Date: 02/24/24 14:21
Re: Oil fired locomotive question
Author: sf1010

Frisco1522 Wrote:
-------------------------------------------------------
> Same as us Jack, but we also blew out and blew
> back the lines to get the oil out of them.  1522
> had a tight boiler and we went a long time before
> refiring.   When she finally cooled down to
> about 25PSI, it was still enough to heat the oil
> and relight and bring it up slow.  Was handy when
> we were on display.

I'm curious -- what do you mean by "a long time?"   



Date: 02/24/24 15:26
Re: Oil fired locomotive question
Author: HotWater

sf1010 Wrote:
-------------------------------------------------------
> Frisco1522 Wrote:
> --------------------------------------------------
> -----
> > Same as us Jack, but we also blew out and blew
> > back the lines to get the oil out of them. 
> 1522
> > had a tight boiler and we went a long time
> before
> > refiring.   When she finally cooled down to
> > about 25PSI, it was still enough to heat the
> oil
> > and relight and bring it up slow.  Was handy
> when
> > we were on display.
>
> I'm curious -- what do you mean by "a long
> time?"   

More than 8 hours. We sometimes went 12 1/2 hours.



Date: 02/24/24 15:29
Re: Oil fired locomotive question
Author: LarryDoyle

sf1010 Wrote:
-------------------------------------------------------

> I'm curious -- what do you mean by "a long time?"   

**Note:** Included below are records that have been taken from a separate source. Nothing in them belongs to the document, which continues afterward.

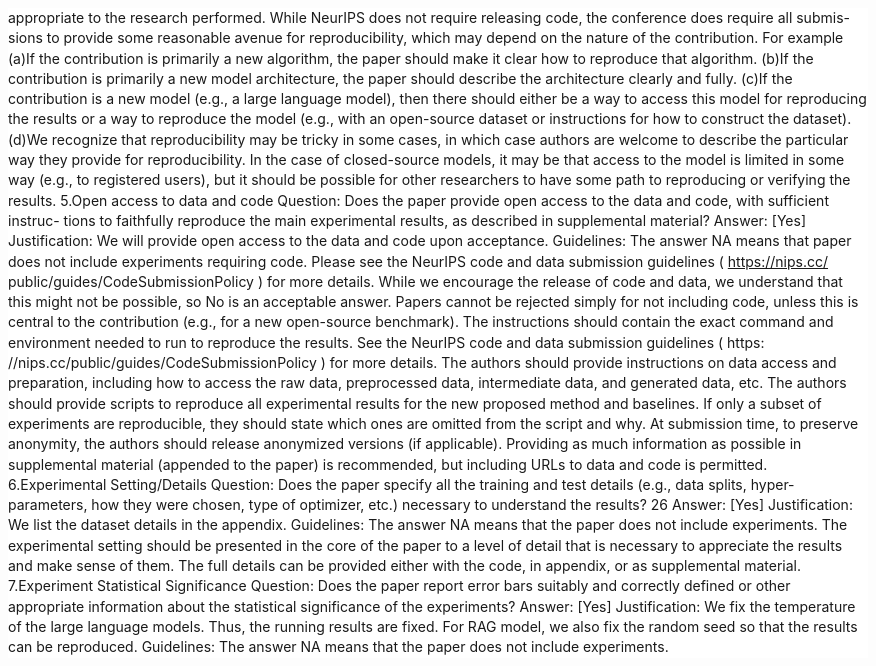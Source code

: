 appropriate to the research performed.
While NeurIPS does not require releasing code, the conference does require all submis-
sions to provide some reasonable avenue for reproducibility, which may depend on the
nature of the contribution. For example
(a)If the contribution is primarily a new algorithm, the paper should make it clear how
to reproduce that algorithm.
(b)If the contribution is primarily a new model architecture, the paper should describe
the architecture clearly and fully.
(c)If the contribution is a new model (e.g., a large language model), then there should
either be a way to access this model for reproducing the results or a way to reproduce
the model (e.g., with an open-source dataset or instructions for how to construct
the dataset).
(d)We recognize that reproducibility may be tricky in some cases, in which case
authors are welcome to describe the particular way they provide for reproducibility.
In the case of closed-source models, it may be that access to the model is limited in
some way (e.g., to registered users), but it should be possible for other researchers
to have some path to reproducing or verifying the results.
5.Open access to data and code
Question: Does the paper provide open access to the data and code, with sufficient instruc-
tions to faithfully reproduce the main experimental results, as described in supplemental
material?
Answer: [Yes]
Justification: We will provide open access to the data and code upon acceptance.
Guidelines:
 The answer NA means that paper does not include experiments requiring code.
Please see the NeurIPS code and data submission guidelines ( https://nips.cc/
public/guides/CodeSubmissionPolicy ) for more details.
While we encourage the release of code and data, we understand that this might not be
possible, so No is an acceptable answer. Papers cannot be rejected simply for not
including code, unless this is central to the contribution (e.g., for a new open-source
benchmark).
The instructions should contain the exact command and environment needed to run to
reproduce the results. See the NeurIPS code and data submission guidelines ( https:
//nips.cc/public/guides/CodeSubmissionPolicy ) for more details.
The authors should provide instructions on data access and preparation, including how
to access the raw data, preprocessed data, intermediate data, and generated data, etc.
The authors should provide scripts to reproduce all experimental results for the new
proposed method and baselines. If only a subset of experiments are reproducible, they
should state which ones are omitted from the script and why.
At submission time, to preserve anonymity, the authors should release anonymized
versions (if applicable).
Providing as much information as possible in supplemental material (appended to the
paper) is recommended, but including URLs to data and code is permitted.
6.Experimental Setting/Details
Question: Does the paper specify all the training and test details (e.g., data splits, hyper-
parameters, how they were chosen, type of optimizer, etc.) necessary to understand the
results?
26
Answer: [Yes]
Justification: We list the dataset details in the appendix.
Guidelines:
 The answer NA means that the paper does not include experiments.
The experimental setting should be presented in the core of the paper to a level of detail
that is necessary to appreciate the results and make sense of them.
The full details can be provided either with the code, in appendix, or as supplemental
material.
7.Experiment Statistical Significance
Question: Does the paper report error bars suitably and correctly defined or other appropriate
information about the statistical significance of the experiments?
Answer: [Yes]
Justification: We fix the temperature of the large language models. Thus, the running results
are fixed. For RAG model, we also fix the random seed so that the results can be reproduced.
Guidelines:
 The answer NA means that the paper does not include experiments.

And, how do you light off a cold engine?  That is, one in which the oil in the tender's fuel does not want to flow.

Or, is this a case such as the ship captain that was asked "What do you do if you find yourself upwind of a shoal in a hurricane?".  To which he replied, "You don't allow yourself to find you unwind of a shoal in a hurricane."

-LD



Date: 02/24/24 16:25
Re: Oil fired locomotive question
Author: HotWater

LarryDoyle Wrote:
-------------------------------------------------------
> sf1010 Wrote:
> --------------------------------------------------
> -----
>
> > I'm curious -- what do you mean by "a long
> time?"   
>
> And, how do you light off a cold engine?  That
> is, one in which the oil in the tender's fuel does
> not want to flow.

 Well back in the old days, you hooked the locomotive up to house steam in order to heat the tender oil bunker, and provide steam for the blower & atomizer.

In the modern "excursion" era, when #5 power plant oil or reprocessed waste oil is used, a source of external compressed air for the blower & atomizer is all that is required.



> Or, is this a case such as the ship captain that
> was asked "What do you do if you find yourself
> upwind of a shoal in a hurricane?".  To which he
> replied, "You don't allow yourself to find you
> unwind of a shoal in a hurricane."
>
> -LD



Date: 02/25/24 05:43
Re: Oil fired locomotive question
Author: Frisco1522

When we lit 1522 cold at the Museum we used a big Hwy Dept compressor and had an overhead tank with diesel fuel in it.  We had put a tee in the oil feed line ahead of the oil feed valve.  We would light off on diesel, come up slowly until we had about 25psi which was enough to heat the heavier oil and then change over and continue bringing pressure up slowly.
Avoid force firing and bringing a cold engine up fast.  The boiler hates it.
 



Date: 02/25/24 10:59
Re: Oil fired locomotive question
Author: Earlk

I have found that modern waste oils are thin enough to burn when cold - at least if the amient temperature is above 50 degrees.  In this case an external air supply to run the blower and atomizer will get you started.  The oil doesn't want to atomize very well when cold, so one has to be careful not to let too much oil dribble out of the bottom of the draft pan and cause a fire hazard.  Once steam starts getting generated, open up the tank heater wide to heat the oil.  By time you got 50-75 lbs of steam in the boiler, the oil was heated enough to burn better, and you had more than enough pressure to run the blower and atomizer on steam.

Some places I've been around don't bother to heat waste oil.  I have found that it needs to be warm to the touch to atomize correctly.  So, in Alamosa,CO you ran the oil heater a bit every day, on a typical summer day in East Texas, you didn't need the heater at all, as by the end of the day, baking the hot sun, thhe oil was over 100 degrees.